WELCOME to The Lutheran Theological Seminary at Philadelphia. Welcome to a community of theological students and teachers who are carrying out the LTSP mission of raising leaders for the church, today and tomorrow.Our students and faculty represent many Christian traditions besides Lutheran, and reflect the multicultural world in which church leaders are called to serve.

THE PHILADELPHIA TRADITION

muhlenberg.jpg (6651 bytes)Philadelphia Lutheran Seminary was founded in 1864. Its roots go back to the colonial church and the Ministerium of Pennsylvania, the first Lutheran Synod founded by missionary Henry Melchior Muhlenberg (pictured right) in 1748.

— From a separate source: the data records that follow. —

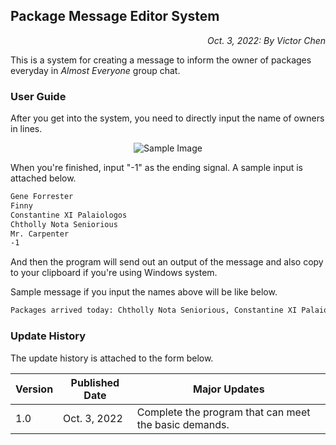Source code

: ## Package Message Editor System

<p align="right"><em>Oct. 3, 2022: By Victor Chen</em></p>

This is a system for creating a message to inform the owner of packages everyday in *Almost Everyone* group chat.

### User Guide

After you get into the system, you need to directly input the name of owners in lines.

<p align="center">
  <img src="https://s2.loli.net/2022/10/04/Q25z1LAqJC6OWXU.png" alt="Sample Image"/>
</p>

When you're finished, input "-1" as the ending signal. A sample input is attached below.

```tex
Gene Forrester
Finny
Constantine XI Palaiologos
Chtholly Nota Seniorious
Mr. Carpenter
-1
```

And then the program will send out an output of the message and also copy to your clipboard if you're using Windows system.

Sample message if you input the names above will be like below.

```tex
Packages arrived today: Chtholly Nota Seniorious, Constantine XI Palaiologos, Finny, Gene Forrester, Mr. Carpenter

```

### Update History

The update history is attached to the form below.

| Version | Published Date | Major Updates                                         |
| ------- | -------------- | ----------------------------------------------------- |
| 1.0     | Oct. 3, 2022   | Complete the program that can meet the basic demands. |
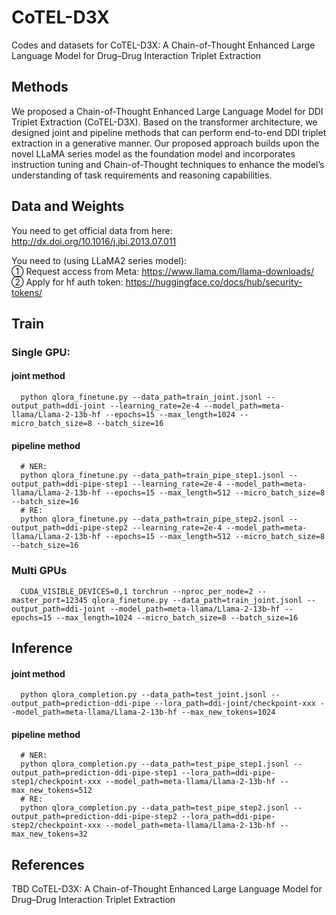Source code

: # CoTEL-D3X
Codes and datasets for CoTEL-D3X: A Chain-of-Thought Enhanced Large Language Model for Drug–Drug Interaction Triplet Extraction

## Methods
We proposed a Chain-of-Thought Enhanced Large Language Model for DDI Triplet Extraction (CoTEL-D3X). Based on the transformer architecture, we designed joint and pipeline methods that can perform end-to-end DDI triplet extraction in a generative manner. Our proposed approach builds upon the novel LLaMA series model as the foundation model and incorporates instruction tuning and Chain-of-Thought techniques to enhance the model’s understanding of task requirements and reasoning capabilities.

## Data and Weights
You need to get official data from here:
http://dx.doi.org/10.1016/j.jbi.2013.07.011

You need to (using LLaMA2 series model):   
① Request access from Meta:
https://www.llama.com/llama-downloads/   
② Apply for hf auth token:
https://huggingface.co/docs/hub/security-tokens/   

## Train
### Single GPU:

#### joint method
```
  python qlora_finetune.py --data_path=train_joint.jsonl --output_path=ddi-joint --learning_rate=2e-4 --model_path=meta-llama/Llama-2-13b-hf --epochs=15 --max_length=1024 --micro_batch_size=8 --batch_size=16
```
#### pipeline method
```
  # NER:   
  python qlora_finetune.py --data_path=train_pipe_step1.jsonl --output_path=ddi-pipe-step1 --learning_rate=2e-4 --model_path=meta-llama/Llama-2-13b-hf --epochs=15 --max_length=512 --micro_batch_size=8 --batch_size=16
  # RE:   
  python qlora_finetune.py --data_path=train_pipe_step2.jsonl --output_path=ddi-pipe-step2 --learning_rate=2e-4 --model_path=meta-llama/Llama-2-13b-hf --epochs=15 --max_length=512 --micro_batch_size=8 --batch_size=16
```  
### Multi GPUs
```
  CUDA_VISIBLE_DEVICES=0,1 torchrun --nproc_per_node=2 --master_port=12345 qlora_finetune.py --data_path=train_joint.jsonl --output_path=ddi-joint --model_path=meta-llama/Llama-2-13b-hf --epochs=15 --max_length=1024 --micro_batch_size=8 --batch_size=16
```
## Inference

#### joint method
```
  python qlora_completion.py --data_path=test_joint.jsonl --output_path=prediction-ddi-pipe --lora_path=ddi-joint/checkpoint-xxx --model_path=meta-llama/Llama-2-13b-hf --max_new_tokens=1024
```
#### pipeline method
```
  # NER:   
  python qlora_completion.py --data_path=test_pipe_step1.jsonl --output_path=prediction-ddi-pipe-step1 --lora_path=ddi-pipe-step1/checkpoint-xxx --model_path=meta-llama/Llama-2-13b-hf --max_new_tokens=512
  # RE:   
  python qlora_completion.py --data_path=test_pipe_step2.jsonl --output_path=prediction-ddi-pipe-step2 --lora_path=ddi-pipe-step2/checkpoint-xxx --model_path=meta-llama/Llama-2-13b-hf --max_new_tokens=32
```
## References
TBD
CoTEL-D3X: A Chain-of-Thought Enhanced Large Language Model for Drug–Drug Interaction Triplet Extraction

Its academic tradition and Lutheran roots are exemplified by the fact that the "Book of Concord," the basic collection of writings from the time of the Reformation, has been officially translated three times - all three editors (Jacobs, Tappert and Wengert) came from the Philadelphia Seminary faculty. Basic textbooks in liturgy, preaching and Christian education produced by members of this faculty are used in seminaries all over the United States.

Its record for church leadership is well known. Lutheran leaders like the notable Franklin Clark Fry, and the immediate past ELCA Bishop H. George Anderson, are part of the Philadelphia tradition. This seminary has nurtured numerous bishops. Four Lutheran seminary presidents, including the first woman and the first African American president, have been members of this faculty, as was the past presiding bishop of the Episcopal Church, the Rev. Frank Griswald. Dr. Addie Butler, a Philadelphian and a president of the seminary Board of Trustees, is a past Vice President of the ELCA and a leader in academia.

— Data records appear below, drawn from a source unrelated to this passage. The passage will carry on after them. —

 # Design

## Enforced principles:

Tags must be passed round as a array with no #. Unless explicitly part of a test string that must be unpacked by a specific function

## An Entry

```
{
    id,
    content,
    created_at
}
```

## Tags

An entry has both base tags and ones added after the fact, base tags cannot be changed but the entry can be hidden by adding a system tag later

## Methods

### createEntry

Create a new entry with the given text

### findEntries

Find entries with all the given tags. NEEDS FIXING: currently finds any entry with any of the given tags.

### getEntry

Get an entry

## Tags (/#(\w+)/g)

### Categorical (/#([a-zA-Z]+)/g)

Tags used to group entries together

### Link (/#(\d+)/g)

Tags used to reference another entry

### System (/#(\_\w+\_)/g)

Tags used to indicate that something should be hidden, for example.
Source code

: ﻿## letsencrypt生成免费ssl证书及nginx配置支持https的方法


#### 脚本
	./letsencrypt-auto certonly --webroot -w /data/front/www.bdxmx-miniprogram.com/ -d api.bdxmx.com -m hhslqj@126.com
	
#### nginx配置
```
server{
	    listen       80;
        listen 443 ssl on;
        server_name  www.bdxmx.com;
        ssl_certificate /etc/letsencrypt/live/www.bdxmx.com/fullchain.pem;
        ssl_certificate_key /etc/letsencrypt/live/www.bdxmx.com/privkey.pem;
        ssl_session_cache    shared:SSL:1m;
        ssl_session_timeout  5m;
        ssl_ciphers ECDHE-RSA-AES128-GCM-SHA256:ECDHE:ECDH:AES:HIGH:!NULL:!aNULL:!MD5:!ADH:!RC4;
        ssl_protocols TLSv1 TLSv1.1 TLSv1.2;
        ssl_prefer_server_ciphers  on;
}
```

LTSP is known for being innovative and cutting edge. The first Lutheran graduate school was begun here in 1913. In 1938 "Mt. Airy" seminary, as it was then dubbed, was one of the first three Lutheran schools accredited by the American Association of Theological Schools (ATS). The first full-capacity television studio was inaugurated in 1965. In 2005, The Brossman Learning Center opened with state of the art technology-equipped classrooms, student services offices, and community space in a striking building that blends the facade of the nineteenth century "Old Dorm" into a modern, light and airy classroom building.

In the early 1980s, the Urban Theological Institute (UTI) initiated as a fully-accredited evening and Saturday program for African American church leaders, and the UTI now includes among its programs the Black Church curriculum for MDiv and MAR students, a certificate program for church leaders, and the annual Preaching with Power series, which brings the best preachers in the African American tradition to Philadelphia each March. The metropolitan/urban track is the only full-blown training program for metropolitan ministry on the Master of Divinity level in a Lutheran seminary.

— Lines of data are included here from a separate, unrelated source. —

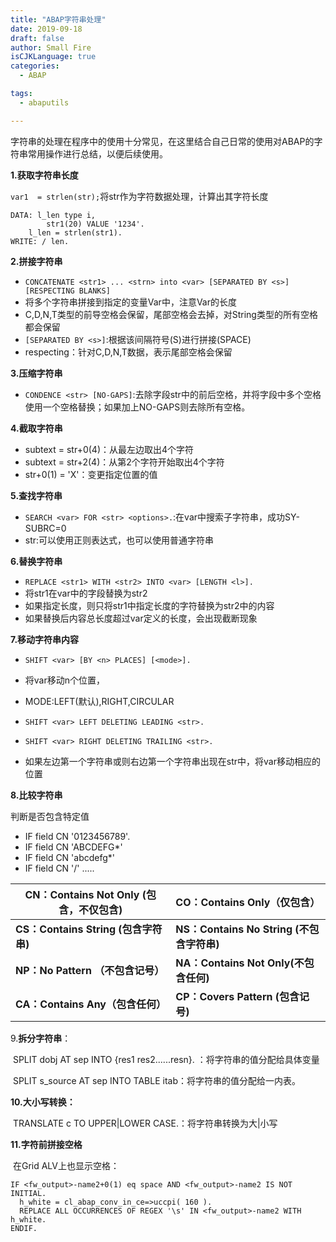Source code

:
```yaml
---
title: "ABAP字符串处理"
date: 2019-09-18
draft: false
author: Small Fire
isCJKLanguage: true
categories: 
  - ABAP

tags: 
  - abaputils

---
```




字符串的处理在程序中的使用十分常见，在这里结合自己日常的使用对ABAP的字符串常用操作进行总结，以便后续使用。

**1.获取字符串长度**

`var1  = strlen(str);`将str作为字符数据处理，计算出其字符长度

```JS
DATA: l_len type i,
	    str1(20) VALUE '1234'.
	l_len = strlen(str1).
WRITE: / len.  
```

**2.拼接字符串**

- `CONCATENATE <str1> ... <strn> into <var> [SEPARATED BY <s>][RESPECTING BLANKS]`
- 将多个字符串拼接到指定的变量Var中，注意Var的长度
- C,D,N,T类型的前导空格会保留，尾部空格会去掉，对String类型的所有空格都会保留
- `[SEPARATED BY <s>]`:根据该间隔符号(S)进行拼接(SPACE)
- respecting：针对C,D,N,T数据，表示尾部空格会保留

**3.压缩字符串**

- `CONDENCE <str> [NO-GAPS]`:去除字段str中的前后空格，并将字段中多个空格使用一个空格替换；如果加上NO-GAPS则去除所有空格。

**4.截取字符串**

- subtext = str+0(4)：从最左边取出4个字符
- subtext = str+2(4)：从第2个字符开始取出4个字符
- str+0(1) = 'X'：变更指定位置的值

**5.查找字符串**

- `SEARCH <var> FOR <str> <options>.`:在var中搜索子字符串，成功SY-SUBRC=0
- str:可以使用正则表达式，也可以使用普通字符串

**6.替换字符串**

- `REPLACE <str1> WITH <str2> INTO <var> [LENGTH <l>].`
- 将str1在var中的字段替换为str2
- 如果指定长度，则只将str1中指定长度的字符替换为str2中的内容
- 如果替换后内容总长度超过var定义的长度，会出现截断现象

**7.移动字符串内容**

- `SHIFT <var> [BY <n> PLACES] [<mode>].`

- 将var移动n个位置，

- MODE:LEFT(默认),RIGHT,CIRCULAR

- `SHIFT <var> LEFT DELETING LEADING <str>.`

- `SHIFT <var> RIGHT DELETING TRAILING <str>.`

- 如果左边第一个字符串或则右边第一个字符串出现在str中，将var移动相应的位置

**8.比较字符串**

判断是否包含特定值

- IF field CN '0123456789'.
- IF field CN 'ABCDEFG*' 
- IF field CN 'abcdefg*'
- IF field CN '/' .....

| **CN：Contains Not Only (包含，不仅包含)** | **CO：Contains Only（仅包含）**           |
| ------------------------------------------ | :---------------------------------------- |
| **CS：Contains String (包含字符串)**       | **NS：Contains No String (不包含字符串)** |
| **NP：No Pattern （不包含记号）**          | **NA：Contains Not Only(不包含任何)**     |
| **CA：Contains Any（包含任何）**           | **CP：Covers Pattern (包含记号)**         |

9.**拆分字符串**：

​	SPLIT dobj AT sep INTO {res1 res2......resn}. ：将字符串的值分配给具体变量

​	SPLIT s_source AT sep INTO TABLE itab：将字符串的值分配给一内表。

**10.大小写转换：**

​	TRANSLATE c TO UPPER|LOWER CASE.：将字符串转换为大|小写

**11.字符前拼接空格**

​	在Grid ALV上也显示空格：

```JS
IF <fw_output>-name2+0(1) eq space AND <fw_output>-name2 IS NOT INITIAL.
  h_white = cl_abap_conv_in_ce=>uccpi( 160 ).
  REPLACE ALL OCCURRENCES OF REGEX '\s' IN <fw_output>-name2 WITH h_white.
ENDIF.
```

The seminary continues to build its distance learning capabilities, increasing opportunities for learning at the campus and making available to other areas learning opportunities from the seminary, bringing courses taught by the seminary's outstanding faculty to learners who can be anywhere, connected to LTSP via the World Wide Web. In partnership with the Eastern Cluster of Seminaries, opportunities for theological education will be made available to areas up and down the East Coast.